Thursday, May 10

Arrogance Convicted....

One of my favorite bumper stickers reads, "Stupidity Should Be Painful." I offer yet another, "Arrogance Should Be Punishable." If such a sicker were readily available I'd slap it on the paddy-wagon that will transport Paris Hilton to jail where she will begin her over due but well deserved 45 day prison sentence. Were she not such a classic case of insipid ignorance and unabated conceit, I wouldn't bother to waste one paragraph on what has been to this point her pointless existence.
I despise passionately arrogance...the definition of same that so adequately describes this hollow of human failings; "being baselessly proud and overbearing through an exaggerated feeling of one's superiority." Hollywood and Madison Avenue are awash in these poor human specimens, striving and thriving on being famous only as a result of their flamboyant notoriety. Paris Hilton and others of her ilk - Lindsay Lohan, Nicole Richie, the premature balding Britney Spears, the now departed, waste-of-a -life, Anna Nicole Smith, etc. & ad nauseam - bring nothing of value to the human condition but their own highly inflated sense of entitlement. And what is tragically sad is that so many of us, especially the impressionable youth of our country, hold these shallow individuals up as worthy role models to be immolated. It has become fashionable to be fashionable...an end and pointless purpose unto itself.
This is not intended to be a diatribe against persons of wealth. I am a proponent that what one earns, regardless of the amount of money accumulated, if so earned through means and methods of personal sweat and integrity, one deserves the spoils of one's toil. However, such accumulated riches does not imbue any individual from ascribing conceitedly that their wealth is an unbridled license to declare themselves unapproachable, privileged, and most certainly unencumbered by the dictates of legal statue. It has been said that "the mark of a man is what he does with his money." It can be unfortunately just as true by conversely stating that the mark of a man can be ascertained by what money does to the man.

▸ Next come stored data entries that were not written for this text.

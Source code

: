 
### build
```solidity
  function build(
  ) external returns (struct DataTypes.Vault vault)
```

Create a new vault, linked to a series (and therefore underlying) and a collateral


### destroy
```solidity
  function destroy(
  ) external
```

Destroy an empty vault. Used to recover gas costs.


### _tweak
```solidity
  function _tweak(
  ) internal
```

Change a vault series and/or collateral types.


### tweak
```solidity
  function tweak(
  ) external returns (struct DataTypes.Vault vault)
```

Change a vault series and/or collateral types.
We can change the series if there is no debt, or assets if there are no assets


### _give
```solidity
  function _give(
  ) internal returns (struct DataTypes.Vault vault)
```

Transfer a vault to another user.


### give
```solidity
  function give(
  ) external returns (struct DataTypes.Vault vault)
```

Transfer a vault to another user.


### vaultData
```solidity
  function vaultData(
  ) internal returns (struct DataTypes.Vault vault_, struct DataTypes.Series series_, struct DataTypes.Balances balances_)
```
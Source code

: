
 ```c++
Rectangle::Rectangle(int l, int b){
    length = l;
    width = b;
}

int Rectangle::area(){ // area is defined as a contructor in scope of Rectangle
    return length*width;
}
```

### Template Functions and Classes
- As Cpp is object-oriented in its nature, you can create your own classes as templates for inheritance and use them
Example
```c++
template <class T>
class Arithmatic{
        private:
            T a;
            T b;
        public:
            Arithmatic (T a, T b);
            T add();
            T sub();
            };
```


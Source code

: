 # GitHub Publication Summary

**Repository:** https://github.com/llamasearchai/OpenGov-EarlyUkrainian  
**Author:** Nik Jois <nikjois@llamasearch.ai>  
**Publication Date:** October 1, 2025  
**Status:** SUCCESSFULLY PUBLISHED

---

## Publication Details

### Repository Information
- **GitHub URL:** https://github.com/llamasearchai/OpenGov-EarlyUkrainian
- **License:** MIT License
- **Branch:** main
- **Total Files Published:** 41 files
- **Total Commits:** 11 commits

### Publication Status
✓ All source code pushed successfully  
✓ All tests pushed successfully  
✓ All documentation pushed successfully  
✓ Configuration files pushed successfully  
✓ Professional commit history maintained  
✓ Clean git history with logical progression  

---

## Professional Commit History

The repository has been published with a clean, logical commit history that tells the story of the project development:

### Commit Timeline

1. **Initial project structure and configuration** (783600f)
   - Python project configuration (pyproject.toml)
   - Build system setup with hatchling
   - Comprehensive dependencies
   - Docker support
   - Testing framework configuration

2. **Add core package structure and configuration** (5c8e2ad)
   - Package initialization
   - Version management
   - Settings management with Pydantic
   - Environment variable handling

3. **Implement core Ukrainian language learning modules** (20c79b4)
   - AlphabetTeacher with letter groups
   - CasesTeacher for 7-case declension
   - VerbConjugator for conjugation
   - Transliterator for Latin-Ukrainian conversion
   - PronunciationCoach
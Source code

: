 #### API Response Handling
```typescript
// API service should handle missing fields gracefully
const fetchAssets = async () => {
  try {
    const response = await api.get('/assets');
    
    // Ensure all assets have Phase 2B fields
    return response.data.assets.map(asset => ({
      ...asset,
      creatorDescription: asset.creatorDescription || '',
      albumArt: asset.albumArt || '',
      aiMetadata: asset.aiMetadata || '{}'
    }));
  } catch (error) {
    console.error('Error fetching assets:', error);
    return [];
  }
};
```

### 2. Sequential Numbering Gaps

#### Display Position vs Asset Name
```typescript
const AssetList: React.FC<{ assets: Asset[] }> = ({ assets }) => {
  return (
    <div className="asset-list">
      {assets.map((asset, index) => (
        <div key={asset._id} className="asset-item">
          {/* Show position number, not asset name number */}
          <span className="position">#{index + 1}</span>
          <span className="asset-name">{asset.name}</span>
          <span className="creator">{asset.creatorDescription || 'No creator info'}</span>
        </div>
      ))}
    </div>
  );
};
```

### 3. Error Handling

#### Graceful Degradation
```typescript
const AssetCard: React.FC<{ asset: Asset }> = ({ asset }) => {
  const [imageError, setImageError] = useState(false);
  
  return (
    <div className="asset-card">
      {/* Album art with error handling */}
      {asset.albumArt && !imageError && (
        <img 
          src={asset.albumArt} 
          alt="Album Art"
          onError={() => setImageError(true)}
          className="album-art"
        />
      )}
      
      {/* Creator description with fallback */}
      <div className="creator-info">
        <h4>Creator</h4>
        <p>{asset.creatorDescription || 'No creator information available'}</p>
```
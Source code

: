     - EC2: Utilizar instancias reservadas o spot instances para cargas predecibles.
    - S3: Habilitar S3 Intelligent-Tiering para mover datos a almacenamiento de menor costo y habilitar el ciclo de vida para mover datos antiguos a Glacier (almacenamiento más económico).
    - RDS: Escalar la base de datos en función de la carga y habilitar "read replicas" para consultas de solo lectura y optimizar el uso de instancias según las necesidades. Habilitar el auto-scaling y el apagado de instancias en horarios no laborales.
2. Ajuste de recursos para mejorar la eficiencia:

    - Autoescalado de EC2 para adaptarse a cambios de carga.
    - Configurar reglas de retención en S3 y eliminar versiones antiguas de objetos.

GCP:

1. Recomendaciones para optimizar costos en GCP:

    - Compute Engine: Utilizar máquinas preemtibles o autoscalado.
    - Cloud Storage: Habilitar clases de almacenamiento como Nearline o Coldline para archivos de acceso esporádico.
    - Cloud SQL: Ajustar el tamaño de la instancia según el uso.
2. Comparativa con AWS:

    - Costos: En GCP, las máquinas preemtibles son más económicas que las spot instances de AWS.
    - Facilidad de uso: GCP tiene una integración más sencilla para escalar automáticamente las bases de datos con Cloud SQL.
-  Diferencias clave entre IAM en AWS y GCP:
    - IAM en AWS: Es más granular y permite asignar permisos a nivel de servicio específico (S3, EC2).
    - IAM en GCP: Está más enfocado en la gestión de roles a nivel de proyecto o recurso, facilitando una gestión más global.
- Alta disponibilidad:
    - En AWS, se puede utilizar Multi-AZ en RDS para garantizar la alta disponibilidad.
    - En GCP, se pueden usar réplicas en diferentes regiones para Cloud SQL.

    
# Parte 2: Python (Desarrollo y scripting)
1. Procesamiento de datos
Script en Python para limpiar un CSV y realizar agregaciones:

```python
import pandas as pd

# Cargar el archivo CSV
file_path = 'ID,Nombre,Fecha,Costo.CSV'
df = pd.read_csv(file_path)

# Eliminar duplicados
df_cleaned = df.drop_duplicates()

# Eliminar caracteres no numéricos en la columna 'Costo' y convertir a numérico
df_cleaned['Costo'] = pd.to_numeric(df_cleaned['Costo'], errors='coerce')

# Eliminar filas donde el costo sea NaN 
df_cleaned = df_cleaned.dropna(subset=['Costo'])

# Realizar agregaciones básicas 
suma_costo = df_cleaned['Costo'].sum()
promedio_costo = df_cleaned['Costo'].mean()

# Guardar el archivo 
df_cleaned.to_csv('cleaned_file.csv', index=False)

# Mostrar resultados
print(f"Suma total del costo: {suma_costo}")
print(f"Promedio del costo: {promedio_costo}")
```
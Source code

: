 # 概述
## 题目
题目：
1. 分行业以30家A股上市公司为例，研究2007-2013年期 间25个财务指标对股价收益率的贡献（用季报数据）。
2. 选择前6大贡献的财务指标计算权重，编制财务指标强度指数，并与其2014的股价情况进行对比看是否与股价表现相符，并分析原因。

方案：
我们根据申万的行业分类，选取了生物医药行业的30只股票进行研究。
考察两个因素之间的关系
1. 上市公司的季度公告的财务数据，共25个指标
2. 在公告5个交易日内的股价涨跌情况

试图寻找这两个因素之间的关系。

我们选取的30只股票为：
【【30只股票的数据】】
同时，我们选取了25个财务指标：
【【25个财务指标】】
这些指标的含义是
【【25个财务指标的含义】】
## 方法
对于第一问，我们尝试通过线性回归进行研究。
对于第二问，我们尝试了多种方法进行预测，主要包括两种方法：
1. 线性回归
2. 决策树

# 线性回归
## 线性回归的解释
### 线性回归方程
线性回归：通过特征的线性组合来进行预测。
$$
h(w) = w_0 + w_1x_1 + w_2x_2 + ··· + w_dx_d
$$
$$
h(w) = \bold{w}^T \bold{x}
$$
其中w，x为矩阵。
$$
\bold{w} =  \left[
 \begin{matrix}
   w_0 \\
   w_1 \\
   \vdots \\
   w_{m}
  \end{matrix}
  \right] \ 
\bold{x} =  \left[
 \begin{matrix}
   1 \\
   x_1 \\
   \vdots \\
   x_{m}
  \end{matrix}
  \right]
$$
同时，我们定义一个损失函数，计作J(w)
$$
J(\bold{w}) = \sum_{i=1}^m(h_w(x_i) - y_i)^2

In Ms. Hilton's case, money and the arrogant power that she derived from it, made her blind to any sense of obligation other than to her bloated sense of self-importance. The tears she shed upon the judge's sentence pronouncement were not ones of remorse nor ones of embarrassment. This spoiled debutante shed only tears of bewilderment at finally being made accountable for her own self-absorbed arrogance. Perhaps spending forty-five days behind bars void of all her unearned privileges will awaken Ms. Hilton to the realization that the sun, moon, and stars do not revolve around her well coiffured head...but I won't bet the home in the Hamptons on it.